Man, she was so hungry. Her insides twisted in an almost crippling pain and her stomach rumbled, demanding to be fed. She ignored it, just like she always did. She was fat. The only way to make herself skinnier was by not eating.
For female swimmers, 35% are in danger of developing anorexia and 38% are in danger of developing bulimia.1 Eating disorders are very serious and can lead to many health problems, up to and including death.
She looked at herself in the locker room mirror. I look so awful in this suit, she thought. I am sure everyone can see how fat I am. She was determined to eat even less than before in order to lose more weight. She would be the best looking girl on that team, even if it killed her.
Because swimmers spend most of their time in a swimsuit, it is easy for coaches and teammates to see any weight changes and make comments about them. So much of a swimmer’s body is visible and it is very easy to see body shape, which can make female swimmers (and male swimmers too) very self-conscious about how they look and how much they weigh. In addition, many swimmers and coaches are under the impression that the less you weigh, the faster you swim. This is not true. By not eating enough or by weighing too little, a swimmer will not have the energy needed for practice or for competition.
Warmup was manageable, but the farther she got into practice, the less energy she had. “Hey, are you ok?” One of her teammates asked when she began missing the interval.
“I’m fine,” she said tersely back. Her teammate didn’t ask her again.
One of the key signs of an eating disorder is irritability. Additional signs include extreme exhaustion, frequently becoming ill, and hair loss or excessive hair growth, among many others.1
Eventually she began feeling dizzy and she could barely move her arms. She dragged herself out of the water. The world spun around her. Her coach and trainer ran over. “Talk to me, what is wrong?” Her trainer asked.
“I just want to lay down. I am so hungry.” She placed her cheek against the cool deck and closed her eyes. She lost track of time. The next thing she knew her coach was shaking her awake and her trainer was forcing a granola bar into her hand.
“She needs help. Look at how skinny she has become.” They thought she couldn’t hear but she was listening. They were wrong though; she wasn’t skinny; she was so fat.

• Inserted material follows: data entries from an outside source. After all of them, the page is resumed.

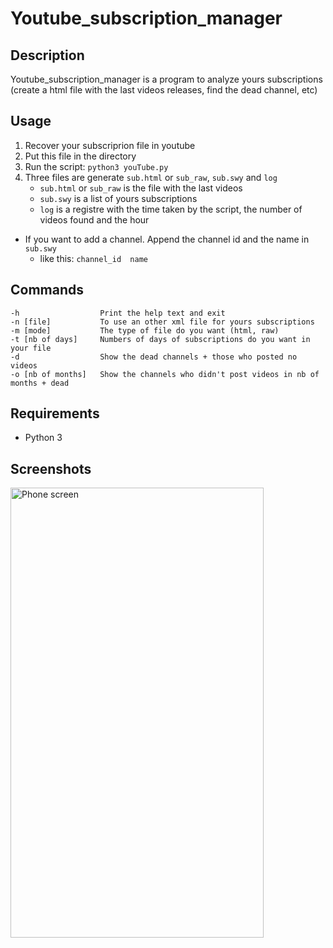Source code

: # Youtube_subscription_manager

## Description
Youtube_subscription_manager is a program to analyze yours subscriptions (create a html file with the last videos releases, find the dead channel, etc)

## Usage
1. Recover your subscriprion file in youtube
2. Put this file in the directory
3. Run the script:
``` python3 youTube.py ```
4. Three files are generate `sub.html` or `sub_raw`, `sub.swy` and `log`
    - `sub.html` or `sub_raw` is the file with the last videos
    - `sub.swy` is a list of yours subscriptions
    - `log` is a registre with the time taken by the script, the number of videos found and the hour
- If you want to add a channel. Append the channel id and the name in ` sub.swy`
    - like this: ```channel_id  name ```

## Commands
```
-h                  Print the help text and exit
-n [file]           To use an other xml file for yours subscriptions
-m [mode]           The type of file do you want (html, raw)
-t [nb of days]     Numbers of days of subscriptions do you want in your file
-d                  Show the dead channels + those who posted no videos
-o [nb of months]   Show the channels who didn't post videos in nb of months + dead
```

## Requirements
- Python 3


## Screenshots
<p><img src="./screenshot/index.pnj" alt="Phone screen" width=405px height=720px></p>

One of the teams I was on in the past weighed the female swimmers once a week. This caused a lot of issues among the athletes. Our coach would also come up to use and tell us that we had gained weight or he would ask us if we had. He believed that the less you weighed, the faster you would swim. Situations like these put a lot of pressure on the athletes to lose weight, which over time can develop into an eating disorder. There is no specific weight that enables you to swim fast. Whatever weight works for you, even if it is more weight than your coach thinks you need, is the weight you should maintain. The important thing is whether you are eating well and consuming the proper amount of calories and nutrition your body needs to meet your exertion requirements.

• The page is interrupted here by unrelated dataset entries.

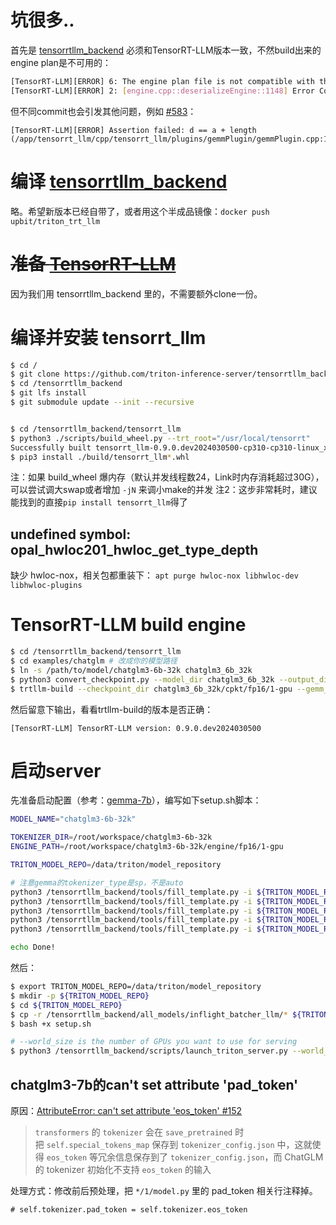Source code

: 
# 坑很多..

首先是 [tensorrtllm_backend](https://github.com/triton-inference-server/tensorrtllm_backend) 必须和TensorRT-LLM版本一致，不然build出来的engine plan是不可用的：
```bash
[TensorRT-LLM][ERROR] 6: The engine plan file is not compatible with this version of TensorRT, expecting library version 9.2.0.5 got 9.3.0.1, please rebuild.
[TensorRT-LLM][ERROR] 2: [engine.cpp::deserializeEngine::1148] Error Code 2: Internal Error (Assertion engine->deserialize(start, size, allocator, runtime) failed. )
```

但不同commit也会引发其他问题，例如 [#583](https://github.com/NVIDIA/TensorRT-LLM/issues/583)：

```
[TensorRT-LLM][ERROR] Assertion failed: d == a + length (/app/tensorrt_llm/cpp/tensorrt_llm/plugins/gemmPlugin/gemmPlugin.cpp:156)
```

# 编译 [tensorrtllm_backend](https://github.com/triton-inference-server/tensorrtllm_backend)

略。希望新版本已经自带了，或者用这个半成品镜像：`docker push upbit/triton_trt_llm`

# ~~准备 [TensorRT-LLM](https://github.com/NVIDIA/TensorRT-LLM)~~

因为我们用 tensorrtllm_backend 里的，不需要额外clone一份。

# 编译并安装 tensorrt_llm

```bash
$ cd /
$ git clone https://github.com/triton-inference-server/tensorrtllm_backend
$ cd /tensorrtllm_backend
$ git lfs install
$ git submodule update --init --recursive


$ cd /tensorrtllm_backend/tensorrt_llm
$ python3 ./scripts/build_wheel.py --trt_root="/usr/local/tensorrt"
Successfully built tensorrt_llm-0.9.0.dev2024030500-cp310-cp310-linux_x86_64.whl
$ pip3 install ./build/tensorrt_llm*.whl
```
注：如果 build_wheel 爆内存（默认并发线程数24，Link时内存消耗超过30G），可以尝试调大swap或者增加 `-jN` 来调小make的并发
注2：这步非常耗时，建议能找到的直接`pip install tensorrt_llm`得了

## undefined symbol: opal_hwloc201_hwloc_get_type_depth

缺少 hwloc-nox，相关包都重装下：
`apt purge hwloc-nox libhwloc-dev libhwloc-plugins`

# TensorRT-LLM build engine

```bash
$ cd /tensorrtllm_backend/tensorrt_llm
$ cd examples/chatglm # 改成你的模型路径
$ ln -s /path/to/model/chatglm3-6b-32k chatglm3_6b_32k
$ python3 convert_checkpoint.py --model_dir chatglm3_6b_32k --output_dir chatglm3_6b_32k/cpkt/fp16/1-gpu
$ trtllm-build --checkpoint_dir chatglm3_6b_32k/cpkt/fp16/1-gpu --gemm_plugin float16 --output_dir chatglm3_6b_32k/engine/fp16/1-gpu
```
然后留意下输出，看看trtllm-build的版本是否正确：

`[TensorRT-LLM] TensorRT-LLM version: 0.9.0.dev2024030500`

# 启动server

先准备启动配置（参考：[gemma-7b](https://github.com/GoogleCloudPlatform/kubernetes-engine-samples/blob/main/ai-ml/llm-serving-gemma/trtllm/job-download-gemma-7b.yaml)），编写如下setup.sh脚本：

```bash
MODEL_NAME="chatglm3-6b-32k"

TOKENIZER_DIR=/root/workspace/chatglm3-6b-32k
ENGINE_PATH=/root/workspace/chatglm3-6b-32k/engine/fp16/1-gpu

TRITON_MODEL_REPO=/data/triton/model_repository

# 注意gemma的tokenizer_type是sp，不是auto
python3 /tensorrtllm_backend/tools/fill_template.py -i ${TRITON_MODEL_REPO}/preprocessing/config.pbtxt tokenizer_dir:${TOKENIZER_DIR},tokenizer_type:auto,triton_max_batch_size:64,preprocessing_instance_count:1
python3 /tensorrtllm_backend/tools/fill_template.py -i ${TRITON_MODEL_REPO}/postprocessing/config.pbtxt tokenizer_dir:${TOKENIZER_DIR},tokenizer_type:auto,triton_max_batch_size:64,postprocessing_instance_count:1
python3 /tensorrtllm_backend/tools/fill_template.py -i ${TRITON_MODEL_REPO}/tensorrt_llm_bls/config.pbtxt triton_max_batch_size:64,decoupled_mode:False,bls_instance_count:1,accumulate_tokens:False
python3 /tensorrtllm_backend/tools/fill_template.py -i ${TRITON_MODEL_REPO}/ensemble/config.pbtxt triton_max_batch_size:64
python3 /tensorrtllm_backend/tools/fill_template.py -i ${TRITON_MODEL_REPO}/tensorrt_llm/config.pbtxt triton_max_batch_size:64,decoupled_mode:False,max_beam_width:1,engine_dir:${ENGINE_PATH},max_tokens_in_paged_kv_cache:2560,max_attention_window_size:2560,kv_cache_free_gpu_mem_fraction:0.5,exclude_input_in_output:True,enable_kv_cache_reuse:False,batching_strategy:inflight_batching,max_queue_delay_microseconds:600,batch_scheduler_policy:guaranteed_no_evict,enable_trt_overlap:False

echo Done!
```

然后：
```bash
$ export TRITON_MODEL_REPO=/data/triton/model_repository
$ mkdir -p ${TRITON_MODEL_REPO}
$ cd ${TRITON_MODEL_REPO}
$ cp -r /tensorrtllm_backend/all_models/inflight_batcher_llm/* ${TRITON_MODEL_REPO}
$ bash +x setup.sh

# --world_size is the number of GPUs you want to use for serving
$ python3 /tensorrtllm_backend/scripts/launch_triton_server.py --world_size=1 --model_repo=$(pwd)
```
## chatglm3-7b的can't set attribute 'pad_token'

原因：[AttributeError: can't set attribute 'eos_token' #152](https://github.com/THUDM/ChatGLM3/issues/152#issue-1975493839)

> `transformers` 的 `tokenizer` 会在 `save_pretrained` 时把 `self.special_tokens_map` 保存到 `tokenizer_config.json` 中，这就使得 `eos_token` 等冗余信息保存到了 `tokenizer_config.json`，而 ChatGLM 的 tokenizer 初始化不支持 `eos_token` 的输入

处理方式：修改前后预处理，把 `*/1/model.py` 里的 pad_token 相关行注释掉。

`# self.tokenizer.pad_token = self.tokenizer.eos_token`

“I don’t want this” She tried to push the bar back into her trainer’s hand.
“You need to eat. You passed out because you were hungry. How much have you eaten today?” Her coach asked her worriedly.
On the other hand, coaches should recognize when their athletes have a problem. They should communicate their observations with the swimmer’s parents or trainer, depending on the swimmer’s age. Additionally, it is important for swimmers to understand nutrition and how to get the proper fuel for practice and competition, as well as learning what to eat and when to eat it to get the proper nutrients.
“Enough, I have eaten enough. I’m fine. There is nothing wrong with me.” She was growing irritated. She tried to push herself into a sitting position, but her arms wouldn’t hold her weight.
“That’s it. You are off the team until you get this under control.” Her coach shook her head in sadness. “I am sorry to do this to you, but this is serious. If you hadn’t pulled yourself out of the pool before you passed out, you could have drowned.”
Seeing a psychologist can help swimmers, other athletes, and non-athletes overcome eating disorders. In extreme cases, a swimmer will be sent to an eating disorder clinic where they will spend time under the guidance of doctors and psychologists in order to gain weight and become healthy.
She lost it right then. Swimming was everything to her; her coach couldn’t do this. She had nothing anymore.
Eating disorders are very real and very dangerous. Because they change the way a person thinks about themselves, eating disorders are very difficult to overcome and can reappear later in life. People diagnosed with an eating disorder often deny they have one and it can be very difficult to convince them to seek help. They have an incredibly distorted body image and don’t see themselves the way other people do.
Many times people do think that in order to be skinny they cannot eat junk food (like candy, or cookies, or chips). This is false. Depriving yourself of things you enjoy can lead to you craving them more and binge eating. The important thing to remember is everything can be eaten in moderation! Don’t deprive yourself of things you love to eat.
There are many other types of eating disorders prevalent in today’s society and each can impact swimmers. Parents, coaches, and trainers need to educate themselves and their swimmers on nutrition and eating disorders in order to help prevent eating disorders from occurring.